**Work order**
Starting at the line that contains "format but am" and ending at the line that contains "In the previous", the lines below are to be given again exactly, with nothing added.

╭──

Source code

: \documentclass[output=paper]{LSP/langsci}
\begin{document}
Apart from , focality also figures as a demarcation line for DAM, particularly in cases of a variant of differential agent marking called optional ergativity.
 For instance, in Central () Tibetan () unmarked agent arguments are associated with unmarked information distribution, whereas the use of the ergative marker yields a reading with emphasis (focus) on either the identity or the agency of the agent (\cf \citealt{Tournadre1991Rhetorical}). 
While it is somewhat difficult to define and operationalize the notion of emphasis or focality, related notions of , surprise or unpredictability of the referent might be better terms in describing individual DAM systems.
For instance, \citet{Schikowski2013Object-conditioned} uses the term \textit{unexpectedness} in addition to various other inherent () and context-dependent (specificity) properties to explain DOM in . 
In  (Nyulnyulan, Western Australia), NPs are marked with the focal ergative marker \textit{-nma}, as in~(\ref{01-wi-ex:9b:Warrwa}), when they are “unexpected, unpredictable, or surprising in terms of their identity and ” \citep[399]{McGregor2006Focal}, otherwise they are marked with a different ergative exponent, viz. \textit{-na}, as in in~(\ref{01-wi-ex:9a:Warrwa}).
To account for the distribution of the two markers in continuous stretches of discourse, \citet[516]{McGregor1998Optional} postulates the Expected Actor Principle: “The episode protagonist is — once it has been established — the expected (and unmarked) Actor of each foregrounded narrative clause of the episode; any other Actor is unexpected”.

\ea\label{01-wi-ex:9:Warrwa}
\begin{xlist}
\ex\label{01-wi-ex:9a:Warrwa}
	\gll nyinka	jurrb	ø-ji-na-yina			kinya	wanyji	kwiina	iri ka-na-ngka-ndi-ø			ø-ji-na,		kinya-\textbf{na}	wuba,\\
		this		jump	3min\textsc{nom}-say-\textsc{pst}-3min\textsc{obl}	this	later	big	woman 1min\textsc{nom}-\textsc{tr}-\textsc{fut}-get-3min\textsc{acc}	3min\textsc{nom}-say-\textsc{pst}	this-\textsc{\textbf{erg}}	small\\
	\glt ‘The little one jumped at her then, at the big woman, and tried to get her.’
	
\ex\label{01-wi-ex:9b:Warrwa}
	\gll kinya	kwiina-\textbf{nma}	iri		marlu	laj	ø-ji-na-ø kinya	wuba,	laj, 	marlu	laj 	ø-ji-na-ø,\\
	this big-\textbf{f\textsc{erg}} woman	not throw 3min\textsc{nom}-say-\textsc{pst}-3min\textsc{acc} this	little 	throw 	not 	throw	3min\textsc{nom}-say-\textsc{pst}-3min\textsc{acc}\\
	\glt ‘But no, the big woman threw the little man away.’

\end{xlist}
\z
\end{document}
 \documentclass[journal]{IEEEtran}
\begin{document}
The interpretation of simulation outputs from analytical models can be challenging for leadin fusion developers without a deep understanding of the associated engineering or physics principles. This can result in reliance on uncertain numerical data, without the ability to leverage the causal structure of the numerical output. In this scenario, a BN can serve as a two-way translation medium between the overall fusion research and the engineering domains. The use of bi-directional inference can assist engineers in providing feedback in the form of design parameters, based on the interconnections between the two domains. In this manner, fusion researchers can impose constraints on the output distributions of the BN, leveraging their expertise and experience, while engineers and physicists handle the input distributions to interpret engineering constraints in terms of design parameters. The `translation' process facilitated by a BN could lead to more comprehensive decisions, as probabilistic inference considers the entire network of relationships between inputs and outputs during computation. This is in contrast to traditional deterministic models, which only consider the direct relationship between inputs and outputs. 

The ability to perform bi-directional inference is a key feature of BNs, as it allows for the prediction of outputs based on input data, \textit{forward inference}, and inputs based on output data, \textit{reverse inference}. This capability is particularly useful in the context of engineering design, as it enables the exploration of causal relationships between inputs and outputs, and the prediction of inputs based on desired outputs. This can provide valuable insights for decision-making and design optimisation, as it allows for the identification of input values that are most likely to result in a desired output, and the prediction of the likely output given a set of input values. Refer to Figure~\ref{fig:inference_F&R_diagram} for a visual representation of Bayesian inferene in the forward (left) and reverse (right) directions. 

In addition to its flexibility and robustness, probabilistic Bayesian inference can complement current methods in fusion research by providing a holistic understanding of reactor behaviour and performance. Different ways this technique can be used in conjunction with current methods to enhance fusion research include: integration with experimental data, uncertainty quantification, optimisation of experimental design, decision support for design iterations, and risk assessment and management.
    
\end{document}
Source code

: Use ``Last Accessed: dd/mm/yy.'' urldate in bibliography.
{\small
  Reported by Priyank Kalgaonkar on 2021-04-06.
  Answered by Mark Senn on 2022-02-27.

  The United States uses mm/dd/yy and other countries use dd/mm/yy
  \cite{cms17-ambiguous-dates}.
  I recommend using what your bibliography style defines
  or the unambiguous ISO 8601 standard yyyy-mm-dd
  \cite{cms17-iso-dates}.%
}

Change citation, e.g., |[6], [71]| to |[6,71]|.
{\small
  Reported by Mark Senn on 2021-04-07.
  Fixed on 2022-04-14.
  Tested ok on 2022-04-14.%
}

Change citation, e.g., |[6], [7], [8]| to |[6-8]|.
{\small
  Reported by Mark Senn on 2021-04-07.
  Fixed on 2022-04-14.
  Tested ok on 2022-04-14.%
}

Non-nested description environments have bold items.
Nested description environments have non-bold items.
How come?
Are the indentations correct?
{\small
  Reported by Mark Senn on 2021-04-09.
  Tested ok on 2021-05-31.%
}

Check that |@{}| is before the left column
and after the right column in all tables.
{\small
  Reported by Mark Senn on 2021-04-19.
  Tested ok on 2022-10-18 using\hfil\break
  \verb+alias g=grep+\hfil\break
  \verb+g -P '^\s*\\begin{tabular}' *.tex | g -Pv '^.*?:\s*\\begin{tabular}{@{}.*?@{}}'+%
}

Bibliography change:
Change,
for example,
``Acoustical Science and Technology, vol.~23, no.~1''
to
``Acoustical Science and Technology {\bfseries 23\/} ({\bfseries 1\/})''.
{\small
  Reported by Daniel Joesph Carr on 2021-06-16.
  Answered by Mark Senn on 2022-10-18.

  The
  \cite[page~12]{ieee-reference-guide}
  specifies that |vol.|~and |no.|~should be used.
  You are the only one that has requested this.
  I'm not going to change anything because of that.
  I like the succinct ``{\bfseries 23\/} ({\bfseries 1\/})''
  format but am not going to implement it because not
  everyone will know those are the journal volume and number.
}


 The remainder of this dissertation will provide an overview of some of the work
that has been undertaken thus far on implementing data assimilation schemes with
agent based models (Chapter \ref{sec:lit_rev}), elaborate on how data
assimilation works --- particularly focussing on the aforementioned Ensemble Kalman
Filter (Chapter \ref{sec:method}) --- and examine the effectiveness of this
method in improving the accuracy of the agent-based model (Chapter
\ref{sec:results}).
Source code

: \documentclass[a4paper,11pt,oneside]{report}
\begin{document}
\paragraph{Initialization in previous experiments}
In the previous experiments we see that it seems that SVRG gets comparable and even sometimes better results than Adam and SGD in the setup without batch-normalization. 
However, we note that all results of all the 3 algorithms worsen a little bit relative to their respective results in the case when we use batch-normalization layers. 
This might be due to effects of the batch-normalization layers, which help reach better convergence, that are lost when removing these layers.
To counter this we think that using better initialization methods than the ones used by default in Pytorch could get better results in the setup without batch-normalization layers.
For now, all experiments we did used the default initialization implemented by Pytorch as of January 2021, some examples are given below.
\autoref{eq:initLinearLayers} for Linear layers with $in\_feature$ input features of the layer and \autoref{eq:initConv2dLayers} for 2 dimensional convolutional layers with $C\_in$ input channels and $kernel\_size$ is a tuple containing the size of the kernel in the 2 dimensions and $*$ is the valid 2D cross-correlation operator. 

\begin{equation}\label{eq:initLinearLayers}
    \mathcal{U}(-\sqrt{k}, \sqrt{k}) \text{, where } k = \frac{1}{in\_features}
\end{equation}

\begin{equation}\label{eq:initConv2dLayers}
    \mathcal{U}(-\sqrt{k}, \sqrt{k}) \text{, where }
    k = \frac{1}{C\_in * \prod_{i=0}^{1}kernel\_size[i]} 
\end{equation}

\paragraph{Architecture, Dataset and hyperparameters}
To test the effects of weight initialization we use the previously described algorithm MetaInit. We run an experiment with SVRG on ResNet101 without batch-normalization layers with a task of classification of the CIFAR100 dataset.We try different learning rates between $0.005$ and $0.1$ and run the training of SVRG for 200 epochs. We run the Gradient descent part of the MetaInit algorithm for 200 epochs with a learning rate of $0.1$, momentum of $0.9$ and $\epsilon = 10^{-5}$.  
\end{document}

╰──

**Reply to the exercise**
  format but am not going to implement it because not
  everyone will know those are the journal volume and number.
}


 The remainder of this dissertation will provide an overview of some of the work
that has been undertaken thus far on implementing data assimilation schemes with
agent based models (Chapter \ref{sec:lit_rev}), elaborate on how data
assimilation works --- particularly focussing on the aforementioned Ensemble Kalman
Filter (Chapter \ref{sec:method}) --- and examine the effectiveness of this
method in improving the accuracy of the agent-based model (Chapter
\ref{sec:results}).
Source code

: \documentclass[a4paper,11pt,oneside]{report}
\begin{document}
\paragraph{Initialization in previous experiments}
In the previous experiments we see that it seems that SVRG gets comparable and even sometimes better results than Adam and SGD in the setup without batch-normalization. 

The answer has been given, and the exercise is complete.